#### [Problem]
Each line in the entries that has the word "reattivo" has to be copied.
═════ Information given ═════
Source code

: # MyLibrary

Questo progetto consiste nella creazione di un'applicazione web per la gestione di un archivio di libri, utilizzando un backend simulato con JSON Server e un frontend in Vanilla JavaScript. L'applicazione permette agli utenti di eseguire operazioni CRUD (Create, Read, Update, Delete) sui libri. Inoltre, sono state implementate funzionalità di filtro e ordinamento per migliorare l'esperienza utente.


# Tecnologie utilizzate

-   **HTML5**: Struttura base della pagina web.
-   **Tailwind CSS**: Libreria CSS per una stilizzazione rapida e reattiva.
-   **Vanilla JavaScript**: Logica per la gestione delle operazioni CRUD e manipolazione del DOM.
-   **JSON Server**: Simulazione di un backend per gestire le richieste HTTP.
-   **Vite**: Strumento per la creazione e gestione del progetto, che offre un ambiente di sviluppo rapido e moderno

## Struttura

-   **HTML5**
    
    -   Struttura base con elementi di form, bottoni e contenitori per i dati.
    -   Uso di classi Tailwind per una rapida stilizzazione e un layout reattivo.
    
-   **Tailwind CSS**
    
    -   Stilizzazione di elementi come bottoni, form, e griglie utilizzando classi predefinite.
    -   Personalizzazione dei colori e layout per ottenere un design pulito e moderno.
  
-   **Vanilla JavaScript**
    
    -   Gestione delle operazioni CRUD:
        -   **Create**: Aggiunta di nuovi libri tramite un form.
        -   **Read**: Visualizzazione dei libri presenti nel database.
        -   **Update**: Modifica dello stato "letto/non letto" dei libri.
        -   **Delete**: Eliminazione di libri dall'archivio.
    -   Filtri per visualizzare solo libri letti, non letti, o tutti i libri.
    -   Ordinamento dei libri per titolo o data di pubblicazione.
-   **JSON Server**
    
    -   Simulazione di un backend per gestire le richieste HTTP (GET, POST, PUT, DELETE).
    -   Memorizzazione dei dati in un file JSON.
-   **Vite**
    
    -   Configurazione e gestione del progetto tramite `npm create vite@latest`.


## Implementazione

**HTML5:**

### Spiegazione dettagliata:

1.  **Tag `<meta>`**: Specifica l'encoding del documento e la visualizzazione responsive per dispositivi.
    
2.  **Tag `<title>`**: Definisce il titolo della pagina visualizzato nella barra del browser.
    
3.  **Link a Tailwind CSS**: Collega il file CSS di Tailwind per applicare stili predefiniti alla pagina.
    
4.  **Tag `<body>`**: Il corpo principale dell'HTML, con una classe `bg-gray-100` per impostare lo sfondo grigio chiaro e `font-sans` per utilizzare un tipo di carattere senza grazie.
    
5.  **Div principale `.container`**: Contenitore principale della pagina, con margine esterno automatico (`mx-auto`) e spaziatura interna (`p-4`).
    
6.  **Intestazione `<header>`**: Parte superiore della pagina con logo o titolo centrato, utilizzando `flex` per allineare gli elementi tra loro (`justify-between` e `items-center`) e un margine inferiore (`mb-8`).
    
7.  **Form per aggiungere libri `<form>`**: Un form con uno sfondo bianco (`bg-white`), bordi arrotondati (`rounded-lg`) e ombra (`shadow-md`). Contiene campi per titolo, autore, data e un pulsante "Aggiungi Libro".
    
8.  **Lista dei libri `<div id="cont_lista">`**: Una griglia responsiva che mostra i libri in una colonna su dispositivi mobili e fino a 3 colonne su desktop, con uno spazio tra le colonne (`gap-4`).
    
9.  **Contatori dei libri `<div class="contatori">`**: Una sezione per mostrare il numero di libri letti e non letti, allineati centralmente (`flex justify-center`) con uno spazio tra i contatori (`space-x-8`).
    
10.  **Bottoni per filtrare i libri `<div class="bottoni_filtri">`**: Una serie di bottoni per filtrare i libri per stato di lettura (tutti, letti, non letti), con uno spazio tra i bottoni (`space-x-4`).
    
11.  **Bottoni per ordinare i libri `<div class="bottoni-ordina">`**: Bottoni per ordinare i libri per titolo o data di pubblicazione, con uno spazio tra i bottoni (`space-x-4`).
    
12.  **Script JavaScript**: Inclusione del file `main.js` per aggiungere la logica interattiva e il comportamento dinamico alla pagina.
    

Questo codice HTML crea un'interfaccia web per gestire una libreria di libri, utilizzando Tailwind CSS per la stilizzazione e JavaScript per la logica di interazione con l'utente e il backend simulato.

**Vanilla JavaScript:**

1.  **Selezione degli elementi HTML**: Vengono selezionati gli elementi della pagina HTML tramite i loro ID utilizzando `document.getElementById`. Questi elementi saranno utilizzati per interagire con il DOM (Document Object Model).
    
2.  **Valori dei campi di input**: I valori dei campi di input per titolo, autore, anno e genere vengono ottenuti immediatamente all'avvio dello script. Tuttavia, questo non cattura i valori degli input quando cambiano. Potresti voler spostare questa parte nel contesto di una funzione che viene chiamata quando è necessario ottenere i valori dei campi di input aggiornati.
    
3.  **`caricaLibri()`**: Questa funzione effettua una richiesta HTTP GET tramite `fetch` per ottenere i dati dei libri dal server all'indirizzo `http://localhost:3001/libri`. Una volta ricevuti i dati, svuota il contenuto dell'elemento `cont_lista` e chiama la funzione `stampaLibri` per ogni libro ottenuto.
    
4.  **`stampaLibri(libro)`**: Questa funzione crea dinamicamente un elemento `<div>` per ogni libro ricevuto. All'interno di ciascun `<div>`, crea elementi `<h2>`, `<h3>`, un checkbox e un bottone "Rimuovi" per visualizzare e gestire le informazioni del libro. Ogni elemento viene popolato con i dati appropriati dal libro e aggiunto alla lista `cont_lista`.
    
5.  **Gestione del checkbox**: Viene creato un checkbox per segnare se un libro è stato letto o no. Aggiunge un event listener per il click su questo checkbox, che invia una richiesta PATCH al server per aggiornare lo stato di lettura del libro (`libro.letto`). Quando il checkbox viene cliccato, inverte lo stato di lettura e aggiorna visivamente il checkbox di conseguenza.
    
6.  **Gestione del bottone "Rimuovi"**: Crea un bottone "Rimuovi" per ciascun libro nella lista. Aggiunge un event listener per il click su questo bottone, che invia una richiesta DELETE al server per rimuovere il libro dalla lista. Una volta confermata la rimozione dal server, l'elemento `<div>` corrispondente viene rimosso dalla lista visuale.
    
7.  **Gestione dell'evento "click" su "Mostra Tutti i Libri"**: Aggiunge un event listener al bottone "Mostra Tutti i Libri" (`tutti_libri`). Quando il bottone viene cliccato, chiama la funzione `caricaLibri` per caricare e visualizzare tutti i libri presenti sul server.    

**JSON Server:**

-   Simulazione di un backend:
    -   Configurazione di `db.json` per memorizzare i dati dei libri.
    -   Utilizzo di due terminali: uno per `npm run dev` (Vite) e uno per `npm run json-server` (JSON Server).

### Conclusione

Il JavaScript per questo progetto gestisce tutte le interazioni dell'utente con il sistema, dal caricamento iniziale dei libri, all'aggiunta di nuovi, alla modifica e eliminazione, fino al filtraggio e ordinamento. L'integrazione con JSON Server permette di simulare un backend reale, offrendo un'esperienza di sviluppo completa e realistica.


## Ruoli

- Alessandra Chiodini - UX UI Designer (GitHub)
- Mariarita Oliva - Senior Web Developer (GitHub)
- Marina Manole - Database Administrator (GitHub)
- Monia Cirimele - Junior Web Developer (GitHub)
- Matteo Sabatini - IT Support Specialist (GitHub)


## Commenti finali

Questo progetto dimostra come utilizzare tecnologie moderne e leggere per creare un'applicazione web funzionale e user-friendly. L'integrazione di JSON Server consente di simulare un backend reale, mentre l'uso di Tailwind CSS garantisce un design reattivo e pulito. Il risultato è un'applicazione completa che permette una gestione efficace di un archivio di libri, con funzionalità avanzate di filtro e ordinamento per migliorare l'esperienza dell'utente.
═════
#### [Written solution]
    -   Uso di classi Tailwind per una rapida stilizzazione e un layout reattivo.
Questo progetto dimostra come utilizzare tecnologie moderne e leggere per creare un'applicazione web funzionale e user-friendly. L'integrazione di JSON Server consente di simulare un backend reale, mentre l'uso di Tailwind CSS garantisce un design reattivo e pulito. Il risultato è un'applicazione completa che permette una gestione efficace di un archivio di libri, con funzionalità avanzate di filtro e ordinamento per migliorare l'esperienza dell'utente.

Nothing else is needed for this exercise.